:: Input records ::

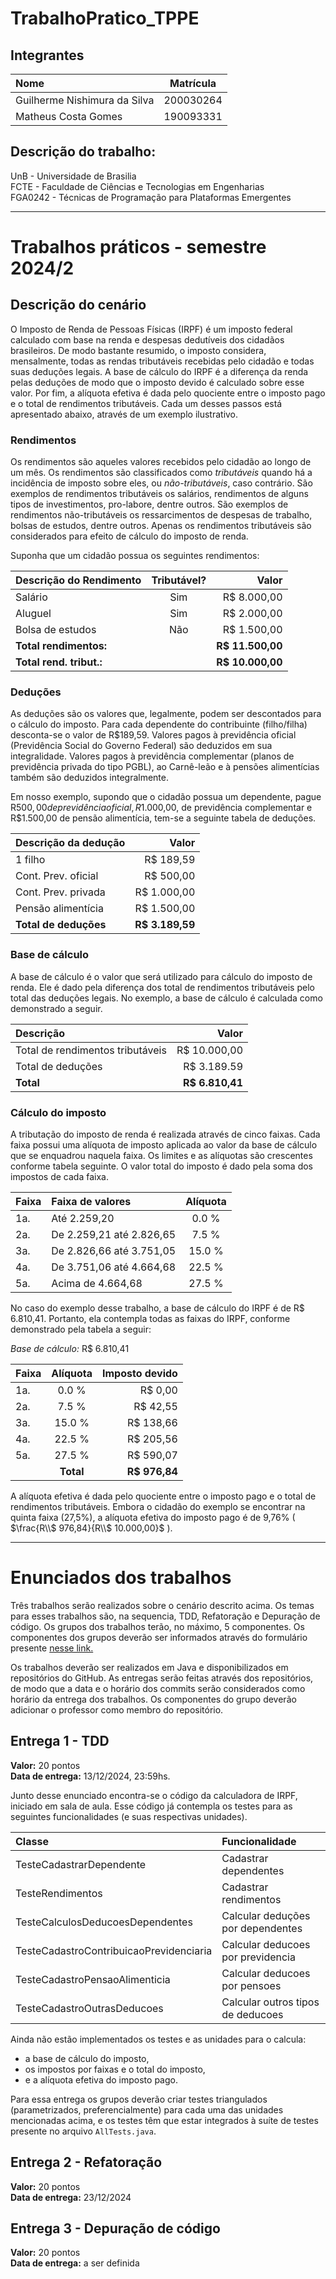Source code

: # TrabalhoPratico_TPPE

## Integrantes

| Nome | Matrícula |
|:------| -----------|
|Guilherme Nishimura da Silva |200030264 |
| Matheus Costa Gomes | 190093331 |

## Descrição do trabalho:

UnB - Universidade de Brasilia  
FCTE - Faculdade de Ciências e Tecnologias em Engenharias  
FGA0242 - Técnicas de Programação para Plataformas Emergentes  

--- 

# Trabalhos práticos - semestre 2024/2

## Descrição do cenário

O Imposto de Renda de Pessoas Físicas (IRPF) é um imposto federal calculado com base na renda e despesas dedutíveis dos cidadãos brasileiros. De modo bastante resumido, o imposto considera, mensalmente, todas as rendas tributáveis recebidas pelo cidadão e todas suas deduções legais. A base de cálculo do IRPF é a diferença da renda pelas deduções de modo que o imposto devido é calculado sobre esse valor. Por fim, a alíquota efetiva é dada pelo quociente entre o imposto pago e o total de rendimentos tributáveis. Cada um desses passos está apresentado abaixo, através de um exemplo ilustrativo.


### Rendimentos  

Os rendimentos são aqueles valores recebidos pelo cidadão ao longo de um mês.  Os rendimentos são classificados como *tributáveis* quando há a incidência de imposto sobre eles, ou *não-tributáveis*, caso contrário. São exemplos de rendimentos tributáveis os salários, rendimentos de alguns tipos de investimentos, pro-labore, dentre outros. São exemplos de rendimentos não-tributáveis os ressarcimentos de despesas de trabalho, bolsas de estudos, dentre outros. Apenas os rendimentos tributáveis são considerados para efeito de cálculo do imposto de renda. 

Suponha que um cidadão possua os seguintes rendimentos: 

| Descrição do Rendimento | Tributável? | Valor            |
|:------------------------|:-----------:|-----------------:|
| Salário                 |  Sim        |     R$ 8.000,00  |
| Aluguel                 |  Sim        |     R$ 2.000,00  |
| Bolsa de estudos        |  Não        |     R$ 1.500,00  |
| **Total rendimentos:**  |             | **R$ 11.500,00** |
| **Total rend. tribut.:**|             | **R$ 10.000,00** |

### Deduções

As deduções são os valores que, legalmente, podem ser descontados para o cálculo do imposto. Para cada dependente do contribuinte (filho/filha) desconta-se o valor de R$189,59. Valores pagos à previdência oficial (Previdência Social do Governo Federal) são deduzidos em sua integralidade. Valores pagos à previdência complementar (planos de previdência privada do tipo PGBL), ao Carnê-leão e à pensões alimentícias também são deduzidos integralmente. 

Em nosso exemplo, supondo que o cidadão possua um dependente, pague R$500,00 de previdência oficial, R$1.000,00, de previdência complementar e R$1.500,00 de pensão alimentícia, tem-se a seguinte tabela de deduções. 

| Descrição da dedução  | Valor           |
|:----------------------|----------------:|
| 1 filho               | R$ 189,59       |
| Cont. Prev. oficial   | R$ 500,00       |
| Cont. Prev. privada   | R$ 1.000,00     |
| Pensão alimentícia    | R$ 1.500,00     |
| **Total de deduções** | **R$ 3.189,59** |

### Base de cálculo

A base de cálculo é o valor que será utilizado para cálculo do imposto de renda. Ele é dado pela diferença dos total de rendimentos tributáveis pelo total das deduções legais. No exemplo, a base de cálculo é calculada como demonstrado a seguir.

| Descrição                        | Valor            |
|:---------------------------------|-----------------:|
| Total de rendimentos tributáveis | R$ 10.000,00     |
| Total de deduções                | R$  3.189.59     |
| **Total**                        | **R$  6.810,41** |

### Cálculo do imposto  

A tributação do imposto de renda é realizada através de cinco faixas. Cada faixa possui uma alíquota de imposto aplicada ao valor da base de cálculo que se enquadrou naquela faixa. Os limites e as alíquotas são crescentes conforme tabela seguinte. O valor total do imposto é dado pela soma dos impostos de cada faixa.

| Faixa | Faixa de valores         | Alíquota |
|:------|:-------------------------|:--------:|
| 1a.   | Até 2.259,20             |  0.0 %   |
| 2a.   | De 2.259,21 até 2.826,65 |  7.5 %   |
| 3a.   | De 2.826,66 até 3.751,05 | 15.0 %   |
| 4a.   | De 3.751,06 até 4.664,68 | 22.5 %   |
| 5a.   | Acima de 4.664,68        | 27.5 %   |

No caso do exemplo desse trabalho, a base de cálculo do IRPF é de R$ 6.810,41. Portanto, ela contempla todas as faixas do IRPF, conforme demonstrado pela tabela a seguir: 

*Base de cálculo:* R$ 6.810,41

| Faixa | Alíquota  | Imposto devido |
|:------|:---------:|---------------:|
| 1a.   |  0.0 %    | R$   0,00      |
| 2a.   |  7.5 %    | R$  42,55      |
| 3a.   | 15.0 %    | R$ 138,66      |
| 4a.   | 22.5 %    | R$ 205,56      |
| 5a.   | 27.5 %    | R$ 590,07      |
|       | **Total** | **R$ 976,84**  |

A alíquota efetiva é dada pelo quociente entre o imposto pago e o total de rendimentos tributáveis. Embora o cidadão do exemplo se encontrar na quinta faixa (27,5%), a alíquota efetiva do imposto pago é de 9,76% ( $\frac{R\\$ 976,84}{R\\$ 10.000,00}$ ).

--- 

# Enunciados dos trabalhos

Três trabalhos serão realizados sobre o cenário descrito acima. Os temas para esses trabalhos são, na sequencia, TDD, Refatoração e Depuração de código. Os grupos dos trabalhos terão, no máximo, 5 componentes. Os componentes dos grupos deverão ser informados através do formulário presente [nesse link.](https://docs.google.com/forms/d/e/1FAIpQLSevIusyB-JxQe5uP1oPuWkIPXfQzdy9H6eIeuIWkVPgc1NJ2Q/viewform)

Os trabalhos deverão ser realizados em Java e disponibilizados em repositórios do GitHub. As entregas serão feitas através dos repositórios, de modo que a data e o horário dos commits serão considerados como horário da entrega dos trabalhos. Os componentes do grupo deverão adicionar o professor como membro do repositório. 


## Entrega 1 - TDD

**Valor:** 20 pontos  
**Data de entrega:** 13/12/2024, 23:59hs.  
 
Junto desse enunciado encontra-se o código da calculadora de IRPF, iniciado em sala de aula. Esse código já contempla os testes para as seguintes funcionalidades (e suas respectivas unidades). 

| Classe                                  | Funcionalidade                    |
|:----------------------------------------|:----------------------------------|
| TesteCadastrarDependente                | Cadastrar dependentes             |
| TesteRendimentos                        | Cadastrar rendimentos             |
| TesteCalculosDeducoesDependentes        | Calcular deduções por dependentes |
| TesteCadastroContribuicaoPrevidenciaria | Calcular deducoes por previdencia |
| TesteCadastroPensaoAlimenticia          | Calcular deducoes por pensoes     |
| TesteCadastroOutrasDeducoes             | Calcular outros tipos de deducoes |
 
Ainda não estão implementados os testes e as unidades para o calcula: 
 - a base de cálculo do imposto, 
 - os impostos por faixas e o total do imposto, 
 - e a alíquota efetiva do imposto pago. 

Para essa entrega os grupos deverão criar testes triangulados (parametrizados, preferencialmente) para cada uma das unidades mencionadas acima, e os testes têm que estar integrados à suíte de testes presente no arquivo ``AllTests.java``. 


## Entrega 2 - Refatoração

**Valor:** 20 pontos  
**Data de entrega:** 23/12/2024  


## Entrega 3 - Depuração de código

**Valor:** 20 pontos  
**Data de entrega:** a ser definida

:: The task ::
List all lines above in which the string "seguintes" appears.

:: Reply to the exercise ::
Suponha que um cidadão possua os seguintes rendimentos: 
Junto desse enunciado encontra-se o código da calculadora de IRPF, iniciado em sala de aula. Esse código já contempla os testes para as seguintes funcionalidades (e suas respectivas unidades). 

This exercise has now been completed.